>>

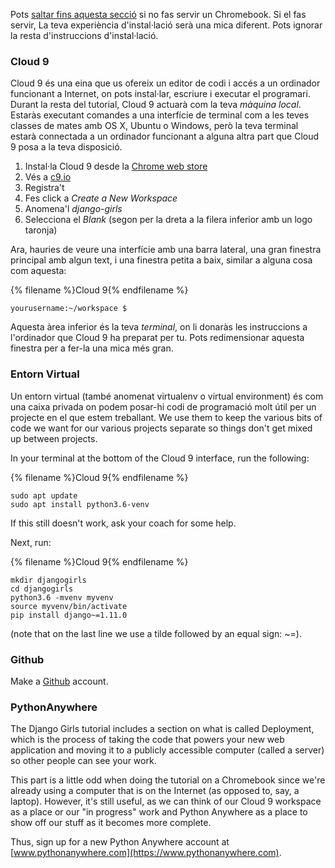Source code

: Pots [saltar fins aquesta secció](http://tutorial.djangogirls.org/en/installation/#install-python) si no fas servir un Chromebook. Si el fas servir, La teva experiència d'instal·lació serà una mica diferent. Pots ignorar la resta d'instruccions d'instal·lació.

### Cloud 9

Cloud 9 és una eina que us ofereix un editor de codi i accés a un ordinador funcionant a Internet, on pots instal·lar, escriure i executar el programari. Durant la resta del tutorial, Cloud 9 actuarà com la teva *màquina local*. Estaràs executant comandes a una interfície de terminal com a les teves classes de mates amb OS X, Ubuntu o Windows, però la teva terminal estarà connectada a un ordinador funcionant a alguna altra part que Cloud 9 posa a la teva disposició.

1. Instal·la Cloud 9 desde la [Chrome web store](https://chrome.google.com/webstore/detail/cloud9/nbdmccoknlfggadpfkmcpnamfnbkmkcp)
2. Vés a [c9.io](https://c9.io)
3. Registra't
4. Fes click a *Create a New Workspace*
5. Anomena'l *django-girls*
6. Selecciona el *Blank* (segon per la dreta a la filera inferior amb un logo taronja)

Ara, hauries de veure una interfície amb una barra lateral, una gran finestra principal amb algun text, i una finestra petita a baix, similar a alguna cosa com aquesta:

{% filename %}Cloud 9{% endfilename %}

    yourusername:~/workspace $
    

Aquesta àrea inferior és la teva *terminal*, on li donaràs les instruccions a l'ordinador que Cloud 9 ha preparat per tu. Pots redimensionar aquesta finestra per a fer-la una mica més gran.

### Entorn Virtual

Un entorn virtual (també anomenat virtualenv o virtual environment) és com una caixa privada on podem posar-hi codi de programació molt útil per un projecte en el que estem treballant. We use them to keep the various bits of code we want for our various projects separate so things don't get mixed up between projects.

In your terminal at the bottom of the Cloud 9 interface, run the following:

{% filename %}Cloud 9{% endfilename %}

    sudo apt update
    sudo apt install python3.6-venv
    

If this still doesn't work, ask your coach for some help.

Next, run:

{% filename %}Cloud 9{% endfilename %}

    mkdir djangogirls
    cd djangogirls
    python3.6 -mvenv myvenv
    source myvenv/bin/activate
    pip install django~=1.11.0
    

(note that on the last line we use a tilde followed by an equal sign: ~=).

### Github

Make a [Github](https://github.com) account.

### PythonAnywhere

The Django Girls tutorial includes a section on what is called Deployment, which is the process of taking the code that powers your new web application and moving it to a publicly accessible computer (called a server) so other people can see your work.

This part is a little odd when doing the tutorial on a Chromebook since we're already using a computer that is on the Internet (as opposed to, say, a laptop). However, it's still useful, as we can think of our Cloud 9 workspace as a place or our "in progress" work and Python Anywhere as a place to show off our stuff as it becomes more complete.

Thus, sign up for a new Python Anywhere account at [www.pythonanywhere.com](https://www.pythonanywhere.com).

<<

__WHAT YOU SHOULD DO__:
Collect the complete line wherever the string "myvenv" appears in the records.

__ANSWER BOX__:
    python3.6 -mvenv myvenv
    source myvenv/bin/activate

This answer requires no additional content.